Under the social system where the tool of production is so small that every single man can operate it himself, he, under that social system, owns his tool, and, along with that, owns the product of his toil. If he started without implements of labor, he could easily acquire them. He was the architect of his own fortune.
Production at that stage had not a few satisfactory features; it had, however, a very unsatisfactory one. The individual producer could not produce enough to free him from that animal condition of having to grub for his material sustenance all his life. Man aspires to freedom from the necessity of worrying as to how he will live, or whether he will enjoy shelter. Man's ambition is to be free from that; and the potentiality of his freedom in that direction increases in even step with the perfection of the implements of labor.
Hand in hand with this development goes another. The more perfect the tool of production becomes, the more are men compelled to cooperate in production. I am almost tempted to have that blackboard brought. Forward to prove the point. It is a point almost subject to mathematical demonstration. Cooperation is the top-notch flower of improved machinery. Cooperation brings about a multiplication of the fruitfulness of labor many times more than the amount the individual could raise. If ten men produce a certain quantity Individually, under the cooperative labor superinduced by the modern perfected machine they would produce, not ten times as much, but a hundred times more.
However free man may be, there are things he cannot rise above. He cannot rise above material evolution. He would like to fly to San Francisco to reach a sick friend's bedside, but he is compelled to submit to his physical inability to go any faster than inventive science makes it possible. Man is compelled to cooperate, so that the productivity of labor shall be so large that he can enjoy leisure and develop himself intellectually.
Old-time farming, individual farming, in Massachusetts was self-supporting after a style. The father plowed, and carpentered, and built the shanty, the mother and the daughter spun, and the boys as they grew up helped the father, unless they became peddlers like Huntington and grew rich by the merchant's process of selling both purchaser and goods. So long as they remained at home they could do the work among themselves.

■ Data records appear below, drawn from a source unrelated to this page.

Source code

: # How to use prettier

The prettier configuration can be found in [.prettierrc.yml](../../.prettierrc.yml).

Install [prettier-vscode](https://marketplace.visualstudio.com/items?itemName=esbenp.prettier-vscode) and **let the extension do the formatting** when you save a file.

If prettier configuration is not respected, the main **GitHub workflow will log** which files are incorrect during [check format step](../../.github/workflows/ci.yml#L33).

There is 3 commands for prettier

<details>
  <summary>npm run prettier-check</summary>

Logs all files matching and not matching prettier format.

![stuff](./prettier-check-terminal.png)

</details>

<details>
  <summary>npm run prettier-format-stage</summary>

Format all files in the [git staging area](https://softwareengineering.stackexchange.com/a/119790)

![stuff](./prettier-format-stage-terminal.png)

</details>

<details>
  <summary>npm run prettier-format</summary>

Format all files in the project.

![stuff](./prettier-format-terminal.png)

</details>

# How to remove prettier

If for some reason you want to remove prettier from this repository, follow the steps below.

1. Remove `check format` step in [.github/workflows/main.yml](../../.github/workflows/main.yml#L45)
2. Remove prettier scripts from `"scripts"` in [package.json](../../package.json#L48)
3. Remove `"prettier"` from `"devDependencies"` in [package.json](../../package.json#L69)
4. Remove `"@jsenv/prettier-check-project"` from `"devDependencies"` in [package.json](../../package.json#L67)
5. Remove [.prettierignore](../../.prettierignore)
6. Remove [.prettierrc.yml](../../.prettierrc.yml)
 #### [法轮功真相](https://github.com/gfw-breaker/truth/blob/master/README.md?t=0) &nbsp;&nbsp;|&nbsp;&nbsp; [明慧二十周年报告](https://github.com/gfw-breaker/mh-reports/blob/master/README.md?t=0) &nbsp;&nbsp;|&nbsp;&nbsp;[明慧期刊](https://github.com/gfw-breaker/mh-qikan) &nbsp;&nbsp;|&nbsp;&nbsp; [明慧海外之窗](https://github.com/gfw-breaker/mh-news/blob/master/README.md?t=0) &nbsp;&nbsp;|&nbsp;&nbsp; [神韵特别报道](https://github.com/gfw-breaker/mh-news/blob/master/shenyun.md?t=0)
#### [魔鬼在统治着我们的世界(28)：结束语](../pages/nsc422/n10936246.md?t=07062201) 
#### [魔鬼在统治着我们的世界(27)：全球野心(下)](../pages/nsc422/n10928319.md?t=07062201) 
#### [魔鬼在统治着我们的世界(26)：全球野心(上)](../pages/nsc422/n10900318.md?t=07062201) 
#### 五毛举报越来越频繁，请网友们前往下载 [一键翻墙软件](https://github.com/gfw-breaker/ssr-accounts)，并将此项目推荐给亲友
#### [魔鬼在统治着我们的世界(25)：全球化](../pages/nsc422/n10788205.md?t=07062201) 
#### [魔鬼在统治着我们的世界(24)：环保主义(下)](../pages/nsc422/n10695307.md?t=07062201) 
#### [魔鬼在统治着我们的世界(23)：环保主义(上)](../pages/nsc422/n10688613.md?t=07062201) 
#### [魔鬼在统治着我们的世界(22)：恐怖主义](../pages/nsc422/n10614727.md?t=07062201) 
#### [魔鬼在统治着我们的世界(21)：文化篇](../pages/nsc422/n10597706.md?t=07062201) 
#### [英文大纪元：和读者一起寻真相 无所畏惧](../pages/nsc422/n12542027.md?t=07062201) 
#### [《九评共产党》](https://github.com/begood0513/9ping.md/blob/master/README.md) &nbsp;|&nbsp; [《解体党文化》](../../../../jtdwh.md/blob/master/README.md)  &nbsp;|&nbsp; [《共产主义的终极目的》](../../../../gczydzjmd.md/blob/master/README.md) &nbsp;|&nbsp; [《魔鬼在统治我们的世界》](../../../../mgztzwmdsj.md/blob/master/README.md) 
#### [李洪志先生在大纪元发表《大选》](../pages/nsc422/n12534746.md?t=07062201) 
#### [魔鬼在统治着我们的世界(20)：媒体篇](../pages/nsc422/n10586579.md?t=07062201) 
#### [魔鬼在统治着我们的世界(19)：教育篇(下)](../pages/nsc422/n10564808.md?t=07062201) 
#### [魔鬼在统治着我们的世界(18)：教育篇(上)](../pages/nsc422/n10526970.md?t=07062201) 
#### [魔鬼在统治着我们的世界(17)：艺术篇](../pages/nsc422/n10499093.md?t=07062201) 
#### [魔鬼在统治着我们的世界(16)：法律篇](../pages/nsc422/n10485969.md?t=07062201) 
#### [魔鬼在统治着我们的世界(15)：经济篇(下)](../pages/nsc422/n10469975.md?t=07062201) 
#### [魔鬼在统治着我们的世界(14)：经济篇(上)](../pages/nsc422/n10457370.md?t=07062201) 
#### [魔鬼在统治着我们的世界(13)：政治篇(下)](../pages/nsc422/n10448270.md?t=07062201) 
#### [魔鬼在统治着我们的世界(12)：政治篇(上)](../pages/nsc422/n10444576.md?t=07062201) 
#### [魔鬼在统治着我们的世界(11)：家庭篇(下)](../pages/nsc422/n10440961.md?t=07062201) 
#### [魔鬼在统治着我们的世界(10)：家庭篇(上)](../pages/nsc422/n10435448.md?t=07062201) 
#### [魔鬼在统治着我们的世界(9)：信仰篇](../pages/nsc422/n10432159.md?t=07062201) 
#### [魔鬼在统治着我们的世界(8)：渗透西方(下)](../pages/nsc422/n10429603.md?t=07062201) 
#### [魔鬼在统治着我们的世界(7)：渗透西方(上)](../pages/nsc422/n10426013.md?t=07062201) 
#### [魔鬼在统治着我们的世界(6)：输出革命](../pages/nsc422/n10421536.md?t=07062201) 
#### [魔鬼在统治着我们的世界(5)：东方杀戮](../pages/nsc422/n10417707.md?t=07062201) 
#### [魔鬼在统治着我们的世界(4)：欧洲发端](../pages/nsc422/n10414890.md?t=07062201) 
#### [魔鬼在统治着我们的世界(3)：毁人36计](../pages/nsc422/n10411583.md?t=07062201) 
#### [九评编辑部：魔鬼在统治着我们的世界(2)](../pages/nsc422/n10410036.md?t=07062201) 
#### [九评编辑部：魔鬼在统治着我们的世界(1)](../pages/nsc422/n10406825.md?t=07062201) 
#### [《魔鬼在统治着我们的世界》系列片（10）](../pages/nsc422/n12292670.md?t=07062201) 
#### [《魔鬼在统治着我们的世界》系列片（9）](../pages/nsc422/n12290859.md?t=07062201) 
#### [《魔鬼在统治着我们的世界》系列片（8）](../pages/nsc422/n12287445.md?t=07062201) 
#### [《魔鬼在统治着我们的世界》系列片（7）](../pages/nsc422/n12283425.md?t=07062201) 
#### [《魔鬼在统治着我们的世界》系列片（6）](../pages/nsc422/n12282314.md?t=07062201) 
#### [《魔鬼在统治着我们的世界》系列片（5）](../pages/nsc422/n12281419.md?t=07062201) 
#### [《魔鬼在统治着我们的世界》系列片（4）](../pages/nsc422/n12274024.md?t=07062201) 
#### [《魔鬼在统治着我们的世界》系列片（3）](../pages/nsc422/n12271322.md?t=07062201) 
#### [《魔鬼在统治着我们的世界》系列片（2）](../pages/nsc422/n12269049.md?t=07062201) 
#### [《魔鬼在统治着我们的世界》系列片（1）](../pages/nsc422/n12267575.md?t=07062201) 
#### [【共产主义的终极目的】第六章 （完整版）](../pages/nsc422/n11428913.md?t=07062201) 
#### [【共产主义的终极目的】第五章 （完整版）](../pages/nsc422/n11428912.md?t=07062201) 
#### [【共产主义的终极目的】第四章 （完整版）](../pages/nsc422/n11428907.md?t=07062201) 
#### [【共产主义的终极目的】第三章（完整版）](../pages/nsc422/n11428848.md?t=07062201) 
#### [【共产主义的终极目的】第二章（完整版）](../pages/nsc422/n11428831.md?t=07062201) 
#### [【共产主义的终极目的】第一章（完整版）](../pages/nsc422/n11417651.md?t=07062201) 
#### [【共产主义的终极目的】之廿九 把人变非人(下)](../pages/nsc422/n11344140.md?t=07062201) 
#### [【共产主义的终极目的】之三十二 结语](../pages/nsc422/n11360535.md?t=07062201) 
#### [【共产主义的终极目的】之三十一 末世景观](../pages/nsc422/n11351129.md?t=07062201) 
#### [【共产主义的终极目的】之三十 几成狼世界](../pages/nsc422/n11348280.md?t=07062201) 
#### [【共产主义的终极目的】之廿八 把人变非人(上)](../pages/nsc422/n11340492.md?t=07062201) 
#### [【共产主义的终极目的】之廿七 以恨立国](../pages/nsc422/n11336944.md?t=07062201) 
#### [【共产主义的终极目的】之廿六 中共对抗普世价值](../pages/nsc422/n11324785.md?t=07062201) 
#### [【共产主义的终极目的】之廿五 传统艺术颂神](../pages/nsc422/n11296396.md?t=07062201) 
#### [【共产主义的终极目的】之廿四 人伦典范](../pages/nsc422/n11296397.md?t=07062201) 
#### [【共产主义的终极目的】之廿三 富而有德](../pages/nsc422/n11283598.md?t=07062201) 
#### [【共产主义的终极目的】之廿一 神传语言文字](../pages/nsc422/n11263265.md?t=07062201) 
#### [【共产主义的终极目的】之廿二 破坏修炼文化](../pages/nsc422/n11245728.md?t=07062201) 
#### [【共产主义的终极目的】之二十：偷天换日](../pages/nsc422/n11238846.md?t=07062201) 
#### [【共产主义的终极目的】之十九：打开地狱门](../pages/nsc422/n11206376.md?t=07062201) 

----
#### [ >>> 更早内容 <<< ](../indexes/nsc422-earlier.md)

The individualistic farmer was self-supporting, and consequently was exposed to all the evils that beset the beasts of the jungle. Those farmers alternated between a feast and a fast; in cases of drought or a failure in the crops, they had to suffer prolonged hunger. The work of these people was arduous and continuous, there was little time for educational development.
The histories of New England people, as written by Massachusetts writers themselves, picture the old-time intellectual expansion at a very low level. The songs they sang, the kind of music they performed, etc., etc., are all very suggestive. I suggest that literature to you for your edification. It was a low level of intellectuality, of course above a certain minimum. It told at all points of arduous, culture-nipping toil.
That changed by degrees with the introduction of the perfected machine, together with the increased productivity of cooperative labor that the improved system of production forced upon the people. The final aspect which the change brought on is that, today, no one man in the United States is any longer independent of all others. Today, no one city, county, or state is any longer independent of any other city, county, or state.
The Massachusetts weavers could not work if the miners in Pennsylvania, Ohio, Indiana, and as far west as Kansas, did not dig for coal; and the miners of Pennsylvania, Indiana, Ohio, and Kansas, could not work if the farmers did not produce grain; and the farmers could not do their work if the shoemakers of Massachusetts and other industrial centers did not furnish them with shoes; and none of them could exist if the great railroads of the country did not transport their products. Today there is absolute cooperation.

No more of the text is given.